START Records to use

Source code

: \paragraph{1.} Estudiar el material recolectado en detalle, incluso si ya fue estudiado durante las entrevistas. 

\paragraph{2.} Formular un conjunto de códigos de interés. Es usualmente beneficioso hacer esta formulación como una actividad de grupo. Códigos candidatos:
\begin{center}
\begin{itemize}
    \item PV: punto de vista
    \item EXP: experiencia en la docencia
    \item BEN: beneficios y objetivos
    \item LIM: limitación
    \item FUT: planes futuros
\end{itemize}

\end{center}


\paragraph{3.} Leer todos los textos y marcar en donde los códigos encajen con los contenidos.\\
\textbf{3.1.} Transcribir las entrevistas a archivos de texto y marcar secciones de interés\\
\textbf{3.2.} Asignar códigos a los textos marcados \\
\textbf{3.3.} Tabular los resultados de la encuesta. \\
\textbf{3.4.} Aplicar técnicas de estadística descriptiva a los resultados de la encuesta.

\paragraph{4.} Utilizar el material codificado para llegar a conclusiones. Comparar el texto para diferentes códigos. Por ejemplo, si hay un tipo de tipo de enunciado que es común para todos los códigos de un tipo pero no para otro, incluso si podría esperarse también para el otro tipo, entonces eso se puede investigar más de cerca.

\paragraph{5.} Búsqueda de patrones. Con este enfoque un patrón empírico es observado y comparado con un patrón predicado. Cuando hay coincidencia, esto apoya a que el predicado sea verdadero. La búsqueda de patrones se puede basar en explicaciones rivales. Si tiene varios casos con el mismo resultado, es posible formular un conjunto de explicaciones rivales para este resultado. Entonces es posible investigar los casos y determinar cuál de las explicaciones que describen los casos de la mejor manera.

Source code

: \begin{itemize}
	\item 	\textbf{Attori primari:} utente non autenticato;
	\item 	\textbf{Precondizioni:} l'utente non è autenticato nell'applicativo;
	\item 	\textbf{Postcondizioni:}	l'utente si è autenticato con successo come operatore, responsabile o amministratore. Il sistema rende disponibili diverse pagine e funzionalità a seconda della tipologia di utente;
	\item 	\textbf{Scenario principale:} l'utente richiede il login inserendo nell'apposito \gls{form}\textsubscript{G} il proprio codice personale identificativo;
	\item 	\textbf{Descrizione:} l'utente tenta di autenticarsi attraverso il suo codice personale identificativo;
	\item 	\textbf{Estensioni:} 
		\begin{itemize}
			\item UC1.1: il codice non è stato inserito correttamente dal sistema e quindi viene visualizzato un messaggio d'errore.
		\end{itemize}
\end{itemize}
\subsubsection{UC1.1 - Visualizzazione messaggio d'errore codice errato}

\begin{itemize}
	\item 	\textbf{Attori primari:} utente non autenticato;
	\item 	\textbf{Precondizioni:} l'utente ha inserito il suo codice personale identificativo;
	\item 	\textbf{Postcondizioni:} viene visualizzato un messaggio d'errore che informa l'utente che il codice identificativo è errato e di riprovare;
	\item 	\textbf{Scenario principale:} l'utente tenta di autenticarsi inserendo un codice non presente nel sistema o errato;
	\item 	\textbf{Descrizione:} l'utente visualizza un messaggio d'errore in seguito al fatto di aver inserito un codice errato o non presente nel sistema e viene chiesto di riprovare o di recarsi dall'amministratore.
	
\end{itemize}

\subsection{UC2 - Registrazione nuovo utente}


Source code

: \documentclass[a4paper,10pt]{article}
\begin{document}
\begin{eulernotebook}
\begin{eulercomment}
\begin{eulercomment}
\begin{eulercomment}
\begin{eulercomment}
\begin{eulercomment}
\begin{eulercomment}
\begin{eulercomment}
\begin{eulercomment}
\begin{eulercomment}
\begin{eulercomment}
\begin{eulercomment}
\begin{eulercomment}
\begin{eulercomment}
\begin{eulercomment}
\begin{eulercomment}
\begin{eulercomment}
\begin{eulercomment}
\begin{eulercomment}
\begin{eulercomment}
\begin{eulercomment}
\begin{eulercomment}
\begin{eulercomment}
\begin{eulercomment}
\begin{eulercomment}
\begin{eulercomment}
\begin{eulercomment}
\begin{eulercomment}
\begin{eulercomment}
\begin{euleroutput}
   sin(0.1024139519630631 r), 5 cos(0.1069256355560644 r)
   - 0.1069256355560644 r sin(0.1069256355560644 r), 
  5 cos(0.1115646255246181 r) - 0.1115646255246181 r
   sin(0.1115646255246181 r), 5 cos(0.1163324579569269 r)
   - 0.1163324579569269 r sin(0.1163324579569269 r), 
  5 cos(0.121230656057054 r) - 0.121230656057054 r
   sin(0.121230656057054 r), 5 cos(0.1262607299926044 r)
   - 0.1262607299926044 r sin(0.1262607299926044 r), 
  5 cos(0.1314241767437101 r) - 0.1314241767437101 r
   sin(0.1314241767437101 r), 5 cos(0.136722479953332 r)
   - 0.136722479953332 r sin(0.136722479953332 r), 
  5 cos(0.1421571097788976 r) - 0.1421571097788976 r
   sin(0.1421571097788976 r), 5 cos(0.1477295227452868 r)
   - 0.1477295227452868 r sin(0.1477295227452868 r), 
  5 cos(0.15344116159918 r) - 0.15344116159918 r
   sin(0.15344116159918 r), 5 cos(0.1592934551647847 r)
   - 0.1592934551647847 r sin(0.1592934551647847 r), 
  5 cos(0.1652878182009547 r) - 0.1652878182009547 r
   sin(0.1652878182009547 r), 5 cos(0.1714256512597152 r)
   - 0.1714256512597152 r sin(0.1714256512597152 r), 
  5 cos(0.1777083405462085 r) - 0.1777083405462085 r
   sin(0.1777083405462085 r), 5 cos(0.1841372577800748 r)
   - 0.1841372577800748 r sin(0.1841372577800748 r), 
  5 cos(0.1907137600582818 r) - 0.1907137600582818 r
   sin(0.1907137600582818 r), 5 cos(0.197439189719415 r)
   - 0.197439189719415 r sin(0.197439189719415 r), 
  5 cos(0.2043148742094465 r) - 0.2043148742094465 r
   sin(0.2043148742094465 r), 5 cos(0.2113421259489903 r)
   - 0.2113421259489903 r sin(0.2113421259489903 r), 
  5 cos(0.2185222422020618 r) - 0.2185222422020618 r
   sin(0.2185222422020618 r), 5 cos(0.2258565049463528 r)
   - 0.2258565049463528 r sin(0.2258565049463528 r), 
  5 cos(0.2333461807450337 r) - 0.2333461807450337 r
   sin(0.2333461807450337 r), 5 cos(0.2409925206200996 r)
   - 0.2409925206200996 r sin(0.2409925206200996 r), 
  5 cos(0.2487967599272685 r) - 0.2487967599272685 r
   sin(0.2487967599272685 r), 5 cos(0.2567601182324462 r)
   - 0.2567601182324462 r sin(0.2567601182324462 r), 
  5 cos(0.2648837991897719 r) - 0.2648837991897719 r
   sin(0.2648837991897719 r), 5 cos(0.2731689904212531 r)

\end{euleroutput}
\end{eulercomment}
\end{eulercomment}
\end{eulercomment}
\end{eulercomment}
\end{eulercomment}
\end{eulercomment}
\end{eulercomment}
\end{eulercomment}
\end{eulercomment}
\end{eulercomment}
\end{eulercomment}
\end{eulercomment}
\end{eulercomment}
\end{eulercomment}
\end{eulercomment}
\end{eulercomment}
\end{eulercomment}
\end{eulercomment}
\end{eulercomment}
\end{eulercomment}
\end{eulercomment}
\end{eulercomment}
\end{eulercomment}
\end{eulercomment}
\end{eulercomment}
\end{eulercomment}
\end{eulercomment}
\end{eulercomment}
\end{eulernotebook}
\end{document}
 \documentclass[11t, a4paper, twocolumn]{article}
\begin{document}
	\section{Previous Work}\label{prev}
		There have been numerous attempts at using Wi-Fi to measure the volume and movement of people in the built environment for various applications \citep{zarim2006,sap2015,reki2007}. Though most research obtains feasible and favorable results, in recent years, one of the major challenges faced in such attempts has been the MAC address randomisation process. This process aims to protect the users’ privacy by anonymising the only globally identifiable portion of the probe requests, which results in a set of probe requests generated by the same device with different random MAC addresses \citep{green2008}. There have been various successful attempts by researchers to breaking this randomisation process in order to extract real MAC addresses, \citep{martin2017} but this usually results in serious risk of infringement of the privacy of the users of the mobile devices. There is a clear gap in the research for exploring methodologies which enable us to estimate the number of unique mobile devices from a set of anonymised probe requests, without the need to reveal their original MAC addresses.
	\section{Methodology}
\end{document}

END Records to use

Please give back, exactly as it stands above, the stretch from the line with "- 0.1069256355560644 r" through the line with "sin(0.2333461807450337 r), 5", and no line outside it.

   - 0.1069256355560644 r sin(0.1069256355560644 r), 
  5 cos(0.1115646255246181 r) - 0.1115646255246181 r
   sin(0.1115646255246181 r), 5 cos(0.1163324579569269 r)
   - 0.1163324579569269 r sin(0.1163324579569269 r), 
  5 cos(0.121230656057054 r) - 0.121230656057054 r
   sin(0.121230656057054 r), 5 cos(0.1262607299926044 r)
   - 0.1262607299926044 r sin(0.1262607299926044 r), 
  5 cos(0.1314241767437101 r) - 0.1314241767437101 r
   sin(0.1314241767437101 r), 5 cos(0.136722479953332 r)
   - 0.136722479953332 r sin(0.136722479953332 r), 
  5 cos(0.1421571097788976 r) - 0.1421571097788976 r
   sin(0.1421571097788976 r), 5 cos(0.1477295227452868 r)
   - 0.1477295227452868 r sin(0.1477295227452868 r), 
  5 cos(0.15344116159918 r) - 0.15344116159918 r
   sin(0.15344116159918 r), 5 cos(0.1592934551647847 r)
   - 0.1592934551647847 r sin(0.1592934551647847 r), 
  5 cos(0.1652878182009547 r) - 0.1652878182009547 r
   sin(0.1652878182009547 r), 5 cos(0.1714256512597152 r)
   - 0.1714256512597152 r sin(0.1714256512597152 r), 
  5 cos(0.1777083405462085 r) - 0.1777083405462085 r
   sin(0.1777083405462085 r), 5 cos(0.1841372577800748 r)
   - 0.1841372577800748 r sin(0.1841372577800748 r), 
  5 cos(0.1907137600582818 r) - 0.1907137600582818 r
   sin(0.1907137600582818 r), 5 cos(0.197439189719415 r)
   - 0.197439189719415 r sin(0.197439189719415 r), 
  5 cos(0.2043148742094465 r) - 0.2043148742094465 r
   sin(0.2043148742094465 r), 5 cos(0.2113421259489903 r)
   - 0.2113421259489903 r sin(0.2113421259489903 r), 
  5 cos(0.2185222422020618 r) - 0.2185222422020618 r
   sin(0.2185222422020618 r), 5 cos(0.2258565049463528 r)
   - 0.2258565049463528 r sin(0.2258565049463528 r), 
  5 cos(0.2333461807450337 r) - 0.2333461807450337 r
   sin(0.2333461807450337 r), 5 cos(0.2409925206200996 r)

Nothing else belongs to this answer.